Re: Using ReadList to read a string
- To: mathgroup at smc.vnet.net
- Subject: [mg83818] Re: [mg83781] Using ReadList to read a string
- From: "Thomas Dowling" <thomasgdowling at gmail.com>
- Date: Sat, 1 Dec 2007 05:46:35 -0500 (EST)

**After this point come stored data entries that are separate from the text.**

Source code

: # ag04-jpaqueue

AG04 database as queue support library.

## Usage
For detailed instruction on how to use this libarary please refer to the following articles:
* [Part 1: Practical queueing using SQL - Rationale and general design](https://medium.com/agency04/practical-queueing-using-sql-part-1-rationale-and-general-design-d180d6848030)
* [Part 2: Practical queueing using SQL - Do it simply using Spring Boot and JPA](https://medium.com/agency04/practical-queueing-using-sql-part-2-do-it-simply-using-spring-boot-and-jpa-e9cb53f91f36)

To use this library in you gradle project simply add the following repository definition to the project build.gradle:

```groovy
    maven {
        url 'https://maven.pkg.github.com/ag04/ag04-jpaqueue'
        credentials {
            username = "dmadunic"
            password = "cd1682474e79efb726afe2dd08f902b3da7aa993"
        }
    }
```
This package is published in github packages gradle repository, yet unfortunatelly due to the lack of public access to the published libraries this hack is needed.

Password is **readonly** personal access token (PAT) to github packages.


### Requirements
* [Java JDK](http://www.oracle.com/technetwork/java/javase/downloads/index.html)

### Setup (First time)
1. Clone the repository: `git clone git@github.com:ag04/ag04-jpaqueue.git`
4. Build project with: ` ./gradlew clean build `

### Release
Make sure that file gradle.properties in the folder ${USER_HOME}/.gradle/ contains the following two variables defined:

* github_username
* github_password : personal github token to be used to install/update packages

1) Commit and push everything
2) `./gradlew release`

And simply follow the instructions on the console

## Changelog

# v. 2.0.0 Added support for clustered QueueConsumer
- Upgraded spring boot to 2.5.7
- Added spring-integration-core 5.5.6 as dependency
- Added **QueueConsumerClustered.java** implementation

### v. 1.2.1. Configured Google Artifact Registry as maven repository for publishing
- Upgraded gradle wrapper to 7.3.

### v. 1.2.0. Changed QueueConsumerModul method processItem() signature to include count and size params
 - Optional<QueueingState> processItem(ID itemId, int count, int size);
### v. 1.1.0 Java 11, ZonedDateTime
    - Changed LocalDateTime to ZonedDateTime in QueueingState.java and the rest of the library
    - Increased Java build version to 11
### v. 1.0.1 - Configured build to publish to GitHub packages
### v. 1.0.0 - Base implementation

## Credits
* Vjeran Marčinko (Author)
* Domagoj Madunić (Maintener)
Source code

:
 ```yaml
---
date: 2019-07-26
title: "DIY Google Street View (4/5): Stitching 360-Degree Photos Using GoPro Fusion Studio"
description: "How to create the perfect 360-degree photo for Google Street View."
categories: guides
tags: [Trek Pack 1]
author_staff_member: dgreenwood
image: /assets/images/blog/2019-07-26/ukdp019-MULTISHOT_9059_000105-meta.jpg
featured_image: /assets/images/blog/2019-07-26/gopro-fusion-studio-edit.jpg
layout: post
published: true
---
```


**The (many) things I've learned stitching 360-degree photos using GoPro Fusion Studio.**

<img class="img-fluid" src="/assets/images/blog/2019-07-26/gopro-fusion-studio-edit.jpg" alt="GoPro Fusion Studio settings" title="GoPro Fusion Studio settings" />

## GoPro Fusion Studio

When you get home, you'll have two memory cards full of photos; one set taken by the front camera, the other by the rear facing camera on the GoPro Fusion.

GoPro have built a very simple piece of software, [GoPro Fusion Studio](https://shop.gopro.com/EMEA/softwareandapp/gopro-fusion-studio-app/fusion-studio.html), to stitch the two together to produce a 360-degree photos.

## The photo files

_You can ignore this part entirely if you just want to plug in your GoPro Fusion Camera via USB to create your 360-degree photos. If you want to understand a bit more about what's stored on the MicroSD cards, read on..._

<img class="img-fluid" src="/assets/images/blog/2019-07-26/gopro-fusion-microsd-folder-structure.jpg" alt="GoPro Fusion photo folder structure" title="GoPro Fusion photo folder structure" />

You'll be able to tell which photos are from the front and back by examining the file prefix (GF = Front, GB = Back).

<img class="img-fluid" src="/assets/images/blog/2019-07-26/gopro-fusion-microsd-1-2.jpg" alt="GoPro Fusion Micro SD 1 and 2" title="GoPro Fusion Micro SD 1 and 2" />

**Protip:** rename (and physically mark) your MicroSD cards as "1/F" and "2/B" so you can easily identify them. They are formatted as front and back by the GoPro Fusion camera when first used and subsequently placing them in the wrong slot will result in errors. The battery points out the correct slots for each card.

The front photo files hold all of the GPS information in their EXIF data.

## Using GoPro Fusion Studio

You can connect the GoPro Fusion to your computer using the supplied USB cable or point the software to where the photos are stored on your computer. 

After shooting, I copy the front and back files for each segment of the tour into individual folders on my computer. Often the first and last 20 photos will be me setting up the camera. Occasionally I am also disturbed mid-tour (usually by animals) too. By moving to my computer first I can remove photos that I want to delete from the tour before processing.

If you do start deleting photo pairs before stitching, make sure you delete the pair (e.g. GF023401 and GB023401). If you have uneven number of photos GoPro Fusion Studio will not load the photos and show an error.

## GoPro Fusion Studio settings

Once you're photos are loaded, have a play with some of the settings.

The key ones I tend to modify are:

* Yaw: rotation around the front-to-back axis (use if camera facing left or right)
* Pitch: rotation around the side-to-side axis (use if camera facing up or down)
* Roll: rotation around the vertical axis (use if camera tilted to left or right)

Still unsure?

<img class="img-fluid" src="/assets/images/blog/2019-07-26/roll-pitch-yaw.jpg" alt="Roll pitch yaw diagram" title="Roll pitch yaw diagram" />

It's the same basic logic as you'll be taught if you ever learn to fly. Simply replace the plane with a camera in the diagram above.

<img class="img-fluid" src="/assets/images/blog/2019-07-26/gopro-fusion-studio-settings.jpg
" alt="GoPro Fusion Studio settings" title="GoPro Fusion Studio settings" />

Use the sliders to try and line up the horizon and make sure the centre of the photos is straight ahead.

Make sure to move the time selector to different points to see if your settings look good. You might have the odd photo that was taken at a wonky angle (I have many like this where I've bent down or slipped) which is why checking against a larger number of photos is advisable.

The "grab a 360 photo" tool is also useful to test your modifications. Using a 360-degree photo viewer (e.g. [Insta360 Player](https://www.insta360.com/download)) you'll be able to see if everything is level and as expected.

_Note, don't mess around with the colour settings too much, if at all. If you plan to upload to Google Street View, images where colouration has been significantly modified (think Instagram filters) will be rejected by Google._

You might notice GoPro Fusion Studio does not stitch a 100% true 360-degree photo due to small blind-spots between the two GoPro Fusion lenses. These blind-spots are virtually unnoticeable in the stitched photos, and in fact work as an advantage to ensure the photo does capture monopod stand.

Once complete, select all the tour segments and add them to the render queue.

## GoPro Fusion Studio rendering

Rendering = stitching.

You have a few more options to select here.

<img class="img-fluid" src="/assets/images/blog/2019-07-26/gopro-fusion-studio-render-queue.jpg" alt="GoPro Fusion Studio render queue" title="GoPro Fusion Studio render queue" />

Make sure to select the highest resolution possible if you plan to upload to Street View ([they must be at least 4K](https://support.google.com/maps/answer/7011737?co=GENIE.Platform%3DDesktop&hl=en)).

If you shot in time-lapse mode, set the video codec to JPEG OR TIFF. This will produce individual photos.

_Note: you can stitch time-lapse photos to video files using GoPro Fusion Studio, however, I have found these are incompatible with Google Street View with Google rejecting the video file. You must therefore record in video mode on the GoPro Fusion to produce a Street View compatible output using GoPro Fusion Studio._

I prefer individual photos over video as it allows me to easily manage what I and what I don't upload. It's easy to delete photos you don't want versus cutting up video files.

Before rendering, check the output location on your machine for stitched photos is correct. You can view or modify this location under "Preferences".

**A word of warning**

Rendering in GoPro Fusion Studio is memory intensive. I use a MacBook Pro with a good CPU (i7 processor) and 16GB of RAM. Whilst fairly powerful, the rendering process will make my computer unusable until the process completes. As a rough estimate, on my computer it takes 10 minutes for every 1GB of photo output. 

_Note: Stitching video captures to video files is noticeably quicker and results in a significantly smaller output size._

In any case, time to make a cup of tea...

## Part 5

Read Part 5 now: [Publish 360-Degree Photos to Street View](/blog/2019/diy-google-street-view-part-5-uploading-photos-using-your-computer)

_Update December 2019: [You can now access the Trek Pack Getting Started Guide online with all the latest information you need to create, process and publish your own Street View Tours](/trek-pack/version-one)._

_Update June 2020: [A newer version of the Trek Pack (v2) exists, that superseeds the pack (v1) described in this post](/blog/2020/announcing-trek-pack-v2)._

- References: <200711301023.FAA06237@smc.vnet.net>
Hello,
I need to update my previous post.
1. It is, in fact, quite easy to import a comma-delimited file in the form
{Number, Number}. The following
command, for example, solves the problem outlined in the previous post (how
to input a file containing
{x, time} data where the data are comma-delimited):
Partition[ReadList["/datacom.txt", Number, RecordSeparators -> {","}],
2]
and gives the following output
{{1.24, 0.00161925}, {1.25, 0.00162431}, {1.26, 0.00161994}, {1.27,
0.00161719}, {1.28, 0.00161219}, {1.29, 0.00160894}, {1.3,
0.00161663}, {1.31, 0.00161956}, {1.32, 0.00162194}, {1.33,
0.00161781}, {1.34, 0.001615}, {1.35, 0.00160962}, {1.36,
0.00161806}, {1.37, 0.00162575}, {1.38, 0.00162256}, {1.39,
0.00161581}, {1.4, 0.00161575}, {1.41, 0.00160694}, {1.42,
0.00161869}, {1.43, 0.00161644}, {1.44, 0.00162231}, {1.45,
0.00161681}, {1.46, 0.00161812}, {1.47, 0.00160969}, {1.48,
0.00161875}, {1.49, 0.00162512}, {1.5, 0.00162319}, {1.51,
0.0016135}, {1.52, 0.00161856}, {1.53, 0.00161231}, {1.54,
0.00161887}}
2. The above will not solve Don's problem, but if the hitch is due to
comma-delimited data the
following might work:
list4 = Partition[
ToExpression[
StringReplace[
ReadList["/EWZ2.txt", Record, RecordSeparators -> {","}],
Whitespace -> ""]], 7]
gives the following output:
{{20000714, "iSharesMSCIBrazilIndex", EWZ, 250, 1627, 1637,
1627}, {163720000717, "iSharesMSCIBrazilIndex", EWZ, 100, 1730,
1735, 1730}, {173520000718, "iSharesMSCIBrazilIndex", EWZ, 100,
1730, 1730, 1730}, {173020000719, "iSharesMSCIBrazilIndex", EWZ,
100, 1686, 1686, 1686}, {168620000720, "iSharesMSCIBrazilIndex",
EWZ, 50, 1724, 1724, 1724}}
AND
Map[Head, list4, {2}]
gives the following output :
{{Integer, String, Symbol, Integer, Integer, Integer,
Integer}, {Integer, String, Symbol, Integer, Integer, Integer,
Integer}, {Integer, String, Symbol, Integer, Integer, Integer,
Integer}, {Integer, String, Symbol, Integer, Integer, Integer,
Integer}, {Integer, String, Symbol, Integer, Integer, Integer,
Integer}}
I am assuming that EWZ2.txt is comma-delimited.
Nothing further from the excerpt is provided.